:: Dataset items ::
<<<<
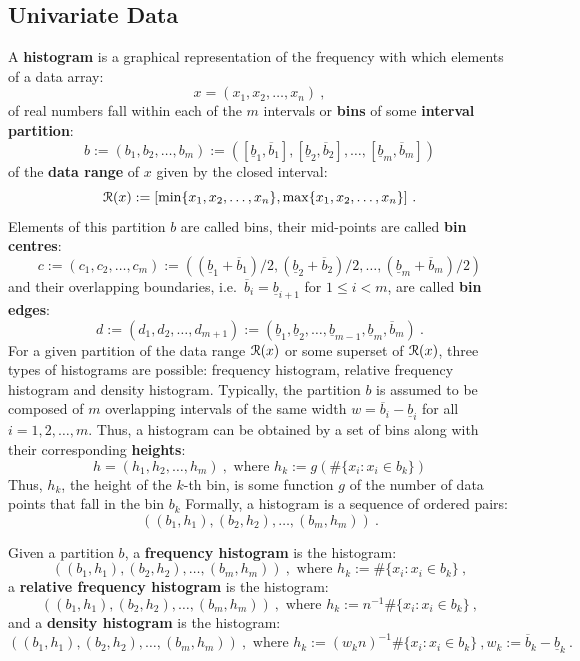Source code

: \subsection{Univariate Data}
A {\bf histogram} is a graphical representation of the frequency with which elements of a data array:
$$x = (x_1,x_2,\ldots,x_n) \ ,$$
of real numbers fall within each of the $m$ intervals or {\bf bins} of some {\bf interval partition}:
$$b := ( b_1, b_2, \ldots, b_m ) := ( [\underline{b}_1,\overline{b}_1], [\underline{b}_2,\overline{b}_2], \ldots, [\underline{b}_m,\overline{b}_m] )$$
of the {\bf data range} of $x$ given by the closed interval:
$$\C{R}(x) := [\min \{x_1,x_2,\ldots,x_n \}, \max \{x_1,x_2,\ldots,x_n \}] \ .$$
Elements of this partition $b$ are called bins, their mid-points are called {\bf bin centres}:
$$c := ( c_1, c_2, \ldots, c_m ) := ( (\underline{b}_1+\overline{b}_1)/2, (\underline{b}_2 + \overline{b}_2)/2, \ldots, (\underline{b}_m + \overline{b}_m)/2 )$$
and their overlapping boundaries, i.e.~$\overline{b}_i=\underline{b}_{i+1}$ for $1 \leq i < m$, are called {\bf bin edges}:
$$d := (d_1,d_2,\ldots,d_{m+1}) := (\underline{b}_1, \underline{b}_2, \ldots, \underline{b}_{m-1}, \underline{b}_m, \overline{b}_m) \ .$$
For a given partition of the data range $\mathcal{R}(x)$ or some superset of $\mathcal{R}(x)$, three types of histograms are possible: frequency histogram, relative frequency histogram and density histogram.  Typically, the partition $b$ is assumed to be composed of $m$ overlapping intervals of the same width $w=\overline{b}_i - \underline{b}_i$ for all $i=1,2,\ldots,m$.  Thus, a histogram can be obtained by a set of bins along with their corresponding {\bf heights}:
$$h = (h_1,h_2,\ldots,h_m) \ , \text{ where } h_k := g(\# \{x_i : x_i \in b_k\} )$$
Thus, $h_k$, the height of the $k$-th bin, is some function $g$ of the number of data points that fall in the bin $b_k$ Formally, a histogram is a sequence of ordered pairs:
$$\left(  (b_1,h_1), (b_2,h_2), \ldots, (b_m,h_m) \right) \ .$$

Given a partition $b$, a {\bf frequency histogram} is the histogram:
$$\left(  (b_1,h_1), (b_2,h_2), \ldots, (b_m,h_m) \right) \ , \text{ where } h_k := \# \{x_i : x_i \in b_k\} \ ,$$
a {\bf relative frequency histogram} is the histogram:
$$\left(  (b_1,h_1), (b_2,h_2), \ldots, (b_m,h_m) \right) \ , \text{ where } h_k := n^{-1} \# \{x_i : x_i \in b_k\} \ ,$$
and a {\bf density histogram} is the histogram:
$$\left(  (b_1,h_1), (b_2,h_2), \ldots, (b_m,h_m) \right) \ , \text{ where } h_k := (w_k n)^{-1} \# \{x_i : x_i \in b_k\} \ , w_k := \overline{b}_k - \underline{b}_k \ .$$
>>>>
Retype the whole of the data verbatim. Skip every picture.

:: Solution to the problem ::
Source code

: \subsection{Univariate Data}
A {\bf histogram} is a graphical representation of the frequency with which elements of a data array:
$$x = (x_1,x_2,\ldots,x_n) \ ,$$
of real numbers fall within each of the $m$ intervals or {\bf bins} of some {\bf interval partition}:
$$b := ( b_1, b_2, \ldots, b_m ) := ( [\underline{b}_1,\overline{b}_1], [\underline{b}_2,\overline{b}_2], \ldots, [\underline{b}_m,\overline{b}_m] )$$
of the {\bf data range} of $x$ given by the closed interval:
$$\C{R}(x) := [\min \{x_1,x_2,\ldots,x_n \}, \max \{x_1,x_2,\ldots,x_n \}] \ .$$
Elements of this partition $b$ are called bins, their mid-points are called {\bf bin centres}:
$$c := ( c_1, c_2, \ldots, c_m ) := ( (\underline{b}_1+\overline{b}_1)/2, (\underline{b}_2 + \overline{b}_2)/2, \ldots, (\underline{b}_m + \overline{b}_m)/2 )$$
and their overlapping boundaries, i.e.~$\overline{b}_i=\underline{b}_{i+1}$ for $1 \leq i < m$, are called {\bf bin edges}:
$$d := (d_1,d_2,\ldots,d_{m+1}) := (\underline{b}_1, \underline{b}_2, \ldots, \underline{b}_{m-1}, \underline{b}_m, \overline{b}_m) \ .$$
For a given partition of the data range $\mathcal{R}(x)$ or some superset of $\mathcal{R}(x)$, three types of histograms are possible: frequency histogram, relative frequency histogram and density histogram.  Typically, the partition $b$ is assumed to be composed of $m$ overlapping intervals of the same width $w=\overline{b}_i - \underline{b}_i$ for all $i=1,2,\ldots,m$.  Thus, a histogram can be obtained by a set of bins along with their corresponding {\bf heights}:
$$h = (h_1,h_2,\ldots,h_m) \ , \text{ where } h_k := g(\# \{x_i : x_i \in b_k\} )$$
Thus, $h_k$, the height of the $k$-th bin, is some function $g$ of the number of data points that fall in the bin $b_k$ Formally, a histogram is a sequence of ordered pairs:
$$\left(  (b_1,h_1), (b_2,h_2), \ldots, (b_m,h_m) \right) \ .$$

Given a partition $b$, a {\bf frequency histogram} is the histogram:
$$\left(  (b_1,h_1), (b_2,h_2), \ldots, (b_m,h_m) \right) \ , \text{ where } h_k := \# \{x_i : x_i \in b_k\} \ ,$$
a {\bf relative frequency histogram} is the histogram:
$$\left(  (b_1,h_1), (b_2,h_2), \ldots, (b_m,h_m) \right) \ , \text{ where } h_k := n^{-1} \# \{x_i : x_i \in b_k\} \ ,$$
and a {\bf density histogram} is the histogram:
$$\left(  (b_1,h_1), (b_2,h_2), \ldots, (b_m,h_m) \right) \ , \text{ where } h_k := (w_k n)^{-1} \# \{x_i : x_i \in b_k\} \ , w_k := \overline{b}_k - \underline{b}_k \ .$$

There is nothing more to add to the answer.